Defend against bad relfrozenxid/relminmxid/datfrozenxid/datminmxid values.

In commit a61daa14d5, we fixed pg_upgrade so
that it would install sane relminmxid and datminmxid values, but that does
not cure the problem for installations that were already pg_upgraded to
9.3; they'll initially have "1" in those fields.  This is not a big problem
so long as 1 is "in the past" compared to the current nextMultiXact
counter.  But if an installation were more than halfway to the MXID wrap
point at the time of upgrade, 1 would appear to be "in the future" and
that would effectively disable tracking of oldest MXIDs in those
tables/databases, until such time as the counter wrapped around.

While in itself this isn't worse than the situation pre-9.3, where we did
not manage MXID wraparound risk at all, the consequences of premature
truncation of pg_multixact are worse now; so we ought to make some effort
to cope with this.  We discussed advising users to fix the tracking values
manually, but that seems both very tedious and very error-prone.

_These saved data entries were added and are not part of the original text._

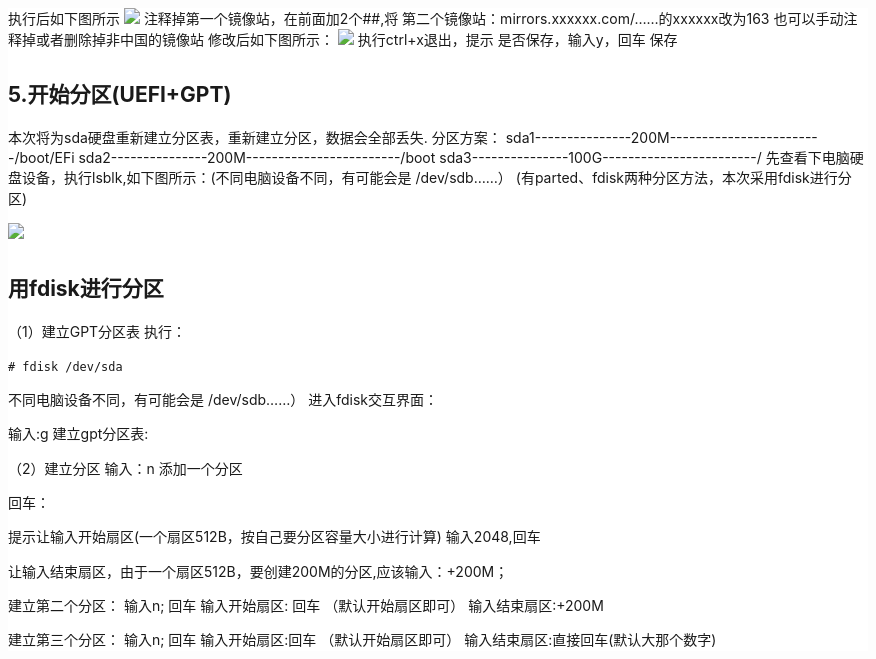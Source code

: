 执行后如下图所示
![](http://img.blog.csdn.net/20170720103721219?watermark/2/text/aHR0cDovL2Jsb2cuY3Nkbi5uZXQvcjhsOHE4/font/5a6L5L2T/fontsize/400/fill/I0JBQkFCMA==/dissolve/70/gravity/Center)
注释掉第一个镜像站，在前面加2个##,将 第二个镜像站：mirrors.xxxxxx.com/……的xxxxxx改为163
也可以手动注释掉或者删除掉非中国的镜像站
修改后如下图所示：
![](http://img.blog.csdn.net/20170720103801590?watermark/2/text/aHR0cDovL2Jsb2cuY3Nkbi5uZXQvcjhsOHE4/font/5a6L5L2T/fontsize/400/fill/I0JBQkFCMA==/dissolve/70/gravity/Center)
执行ctrl+x退出，提示 是否保存，输入y，回车 保存
## 5.开始分区(UEFI+GPT)
本次将为sda硬盘重新建立分区表，重新建立分区，数据会全部丢失.
分区方案：
sda1---------------200M------------------------/boot/EFi
sda2---------------200M------------------------/boot
sda3---------------100G------------------------/
先查看下电脑硬盘设备，执行lsblk,如下图所示：(不同电脑设备不同，有可能会是 /dev/sdb……）
(有parted、fdisk两种分区方法，本次采用fdisk进行分区)

![](http://img.blog.csdn.net/20170720103833519?watermark/2/text/aHR0cDovL2Jsb2cuY3Nkbi5uZXQvcjhsOHE4/font/5a6L5L2T/fontsize/400/fill/I0JBQkFCMA==/dissolve/70/gravity/Center)
## 用fdisk进行分区
（1）建立GPT分区表
执行：

```
# fdisk /dev/sda
```

 
不同电脑设备不同，有可能会是 /dev/sdb……）
进入fdisk交互界面：

输入:g 建立gpt分区表:

（2）建立分区
输入：n 添加一个分区

回车：

提示让输入开始扇区(一个扇区512B，按自己要分区容量大小进行计算)
输入2048,回车

让输入结束扇区，由于一个扇区512B，要创建200M的分区,应该输入：+200M；

建立第二个分区：
输入n;
回车
输入开始扇区: 回车 （默认开始扇区即可）
输入结束扇区:+200M

建立第三个分区：
输入n;
回车
输入开始扇区:回车 （默认开始扇区即可）
输入结束扇区:直接回车(默认大那个数字)
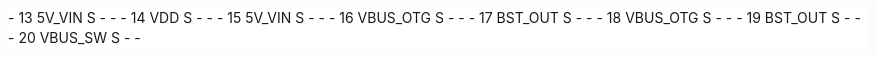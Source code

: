   <tr>
    <td>-</td>
    <td>13</td>
    <td>5V_VIN</td>
    <td>S</td>
    <td>-</td>
    <td>-</td>
  </tr>
  <tr>
    <td>-</td>
    <td>14</td>
    <td>VDD</td>
    <td>S</td>
    <td>-</td>
    <td>-</td>
  </tr>
  <tr>
    <td>-</td>
    <td>15</td>
    <td>5V_VIN</td>
    <td>S</td>
    <td>-</td>
    <td>-</td>
  </tr>
  <tr>
    <td>-</td>
    <td>16</td>
    <td>VBUS_OTG</td>
    <td>S</td>
    <td>-</td>
    <td>-</td>
  </tr>
  <tr>
    <td>-</td>
    <td>17</td>
    <td>BST_OUT</td>
    <td>S</td>
    <td>-</td>
    <td>-</td>
  </tr>
  <tr>
    <td>-</td>
    <td>18</td>
    <td>VBUS_OTG</td>
    <td>S</td>
    <td>-</td>
    <td>-</td>
  </tr>
  <tr>
    <td>-</td>
    <td>19</td>
    <td>BST_OUT</td>
    <td>S</td>
    <td>-</td>
    <td>-</td>
  </tr>
  <tr>
    <td>-</td>
    <td>20</td>
    <td>VBUS_SW</td>
    <td>S</td>
    <td>-</td>
    <td>-</td>
  </tr>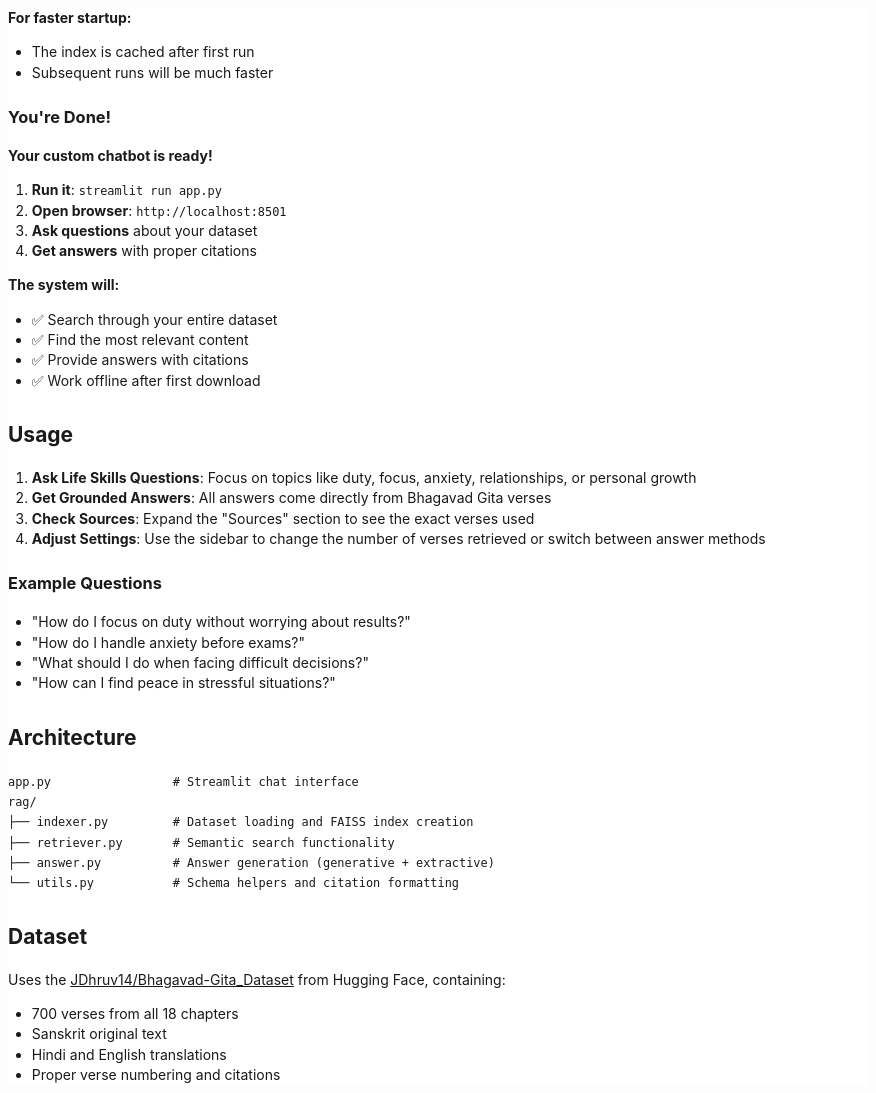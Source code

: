 **For faster startup:**
- The index is cached after first run
- Subsequent runs will be much faster

### You're Done!

**Your custom chatbot is ready!**

1. **Run it**: `streamlit run app.py`
2. **Open browser**: `http://localhost:8501`
3. **Ask questions** about your dataset
4. **Get answers** with proper citations

**The system will:**
- ✅ Search through your entire dataset
- ✅ Find the most relevant content
- ✅ Provide answers with citations
- ✅ Work offline after first download

## Usage

1. **Ask Life Skills Questions**: Focus on topics like duty, focus, anxiety, relationships, or personal growth
2. **Get Grounded Answers**: All answers come directly from Bhagavad Gita verses
3. **Check Sources**: Expand the "Sources" section to see the exact verses used
4. **Adjust Settings**: Use the sidebar to change the number of verses retrieved or switch between answer methods

### Example Questions

- "How do I focus on duty without worrying about results?"
- "How do I handle anxiety before exams?"
- "What should I do when facing difficult decisions?"
- "How can I find peace in stressful situations?"

## Architecture

```
app.py                 # Streamlit chat interface
rag/
├── indexer.py         # Dataset loading and FAISS index creation
├── retriever.py       # Semantic search functionality
├── answer.py          # Answer generation (generative + extractive)
└── utils.py           # Schema helpers and citation formatting
```

## Dataset

Uses the [JDhruv14/Bhagavad-Gita_Dataset](https://huggingface.co/datasets/JDhruv14/Bhagavad-Gita_Dataset) from Hugging Face, containing:
- 700 verses from all 18 chapters
- Sanskrit original text
- Hindi and English translations
- Proper verse numbering and citations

Instead, this patch adopts two amelioration rules.  First, a relminmxid
value that is "in the future" is allowed to be overwritten with a
full-table VACUUM's actual freeze cutoff, ignoring the normal rule that
relminmxid should never go backwards.  (This essentially assumes that we
have enough defenses in place that wraparound can never occur anymore,
and thus that a value "in the future" must be corrupt.)  Second, if we see
any "in the future" values then we refrain from truncating pg_clog and
pg_multixact.  This prevents loss of clog data until we have cleaned up
all the broken tracking data.  In the worst case that could result in
considerable clog bloat, but in practice we expect that relfrozenxid-driven
freezing will happen soon enough to fix the problem before clog bloat
becomes intolerable.  (Users could do manual VACUUM FREEZEs if not.)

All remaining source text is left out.